*** MATERIAL FOR THIS TASK ***
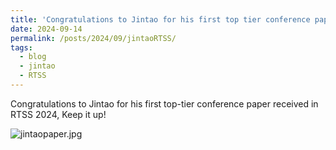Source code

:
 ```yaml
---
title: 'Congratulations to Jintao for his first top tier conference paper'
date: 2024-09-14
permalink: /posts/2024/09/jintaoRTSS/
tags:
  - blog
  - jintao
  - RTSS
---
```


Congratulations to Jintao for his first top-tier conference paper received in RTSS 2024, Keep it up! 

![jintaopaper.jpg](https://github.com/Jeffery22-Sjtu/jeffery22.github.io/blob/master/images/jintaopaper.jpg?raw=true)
*** End of MATERIAL FOR THIS TASK ***
> **WHAT YOU NEED TO DO**: Copy each line from the data that features the string "conference".

> **EXERCISE ANSWER**:
title: 'Congratulations to Jintao for his first top tier conference paper'
Congratulations to Jintao for his first top-tier conference paper received in RTSS 2024, Keep it up! 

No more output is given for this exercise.